Maliye Postası Dergisi
APARTMAN VE SİTELERDE ORTAK ALANLARDAN ELDE EDİLEN KİRA GELİRLERİNİN HUKUKİ MAHİYETİ VE VERGİLENDİRİLMESİ
Erdoğan ARSLAN
I-ANA GAYRİMENKULE İLİŞKİN ORTAK ALANLAR
1.Kat Mülkiyeti Kanununda (KMK) ana gayrimenkuldeki ortak alanlar, “ortak yerler” ve “eklentiler” başlığı altında belirlenmiştir.(1) Buna göre ana gayrimenkulün bağımsız bölümleri dışında kalıp, korunma ve ortaklaşa kullanma veya faydalanmaya yarayan yerlerine ortak yerler denir.(2) Bu tanım üç ayrı unsura binaen yapılandırılmıştır.

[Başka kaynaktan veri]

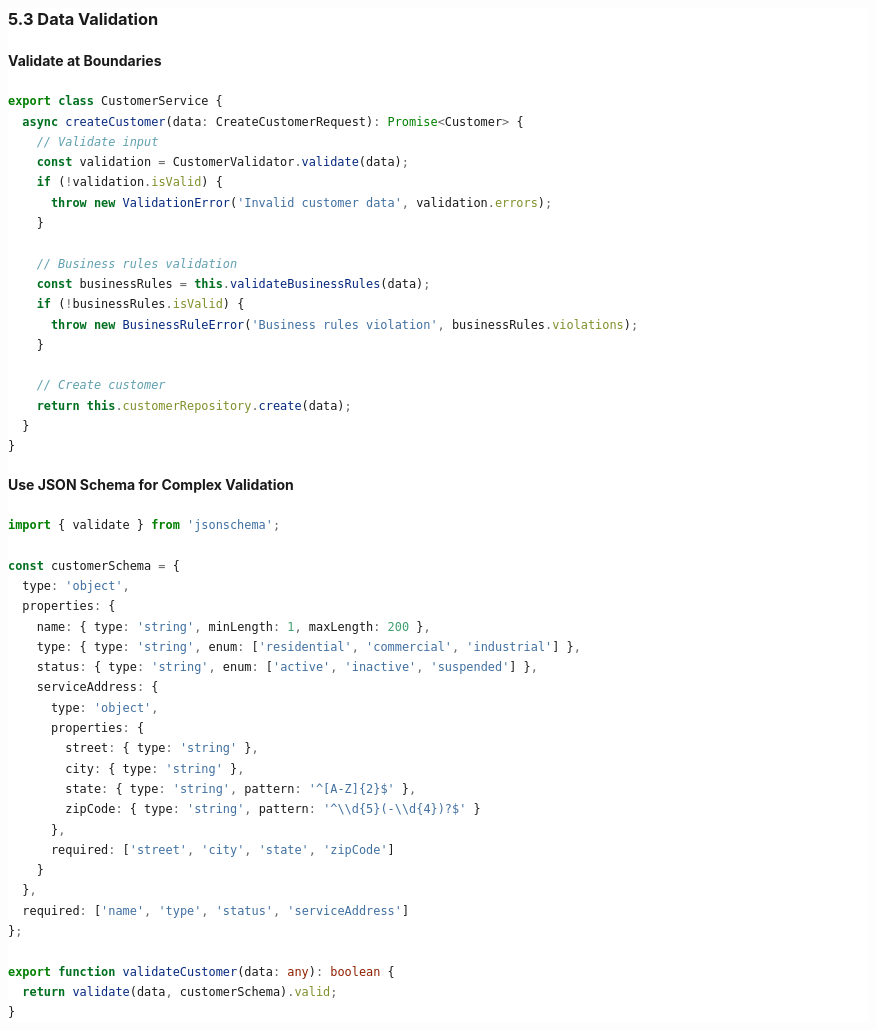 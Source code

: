 ### 5.3 Data Validation

#### Validate at Boundaries
```typescript
export class CustomerService {
  async createCustomer(data: CreateCustomerRequest): Promise<Customer> {
    // Validate input
    const validation = CustomerValidator.validate(data);
    if (!validation.isValid) {
      throw new ValidationError('Invalid customer data', validation.errors);
    }

    // Business rules validation
    const businessRules = this.validateBusinessRules(data);
    if (!businessRules.isValid) {
      throw new BusinessRuleError('Business rules violation', businessRules.violations);
    }

    // Create customer
    return this.customerRepository.create(data);
  }
}
```

#### Use JSON Schema for Complex Validation
```typescript
import { validate } from 'jsonschema';

const customerSchema = {
  type: 'object',
  properties: {
    name: { type: 'string', minLength: 1, maxLength: 200 },
    type: { type: 'string', enum: ['residential', 'commercial', 'industrial'] },
    status: { type: 'string', enum: ['active', 'inactive', 'suspended'] },
    serviceAddress: {
      type: 'object',
      properties: {
        street: { type: 'string' },
        city: { type: 'string' },
        state: { type: 'string', pattern: '^[A-Z]{2}$' },
        zipCode: { type: 'string', pattern: '^\\d{5}(-\\d{4})?$' }
      },
      required: ['street', 'city', 'state', 'zipCode']
    }
  },
  required: ['name', 'type', 'status', 'serviceAddress']
};

export function validateCustomer(data: any): boolean {
  return validate(data, customerSchema).valid;
}
```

Unsurlardan ilki, Kanun gereğince “her halde ortak yer”(3) olarak Kanunda nitelikleri birer birer sayılan ve ana gayrimenkul içinde bulunan tesislerin ve yerlerin kat maliklerinin ortaklaşa kullanabilecekleri ve yaralanabilecekleri bir alan olmasıdır.(4) Diğer unsur, Kanunda teker teker sayılanların dışında kalıp da ana gayrimenkulde ortaklaşa kullanıma, korunmaya veya faydalanmaya açık olan diğer yerlerin ve tesislerin de (ortak yer) konusuna ilke olarak girmesidir.(5) Tanımın nihai unsuru ise Kanun uyarınca ortak yerlerin konusunun neler olabileceğinin ayrıca sözleşme ile de belirlenebilmesidir. Bu cümlede geçen sözleşmeden kasıt, kat mülkiyetinin veya irtifakının kurulmasına ilişkin resmi senettir.(6) Dolayısıyla resmi senette de ortak yerlerin neler olduğu konusunda bir belirleme yapılabilir.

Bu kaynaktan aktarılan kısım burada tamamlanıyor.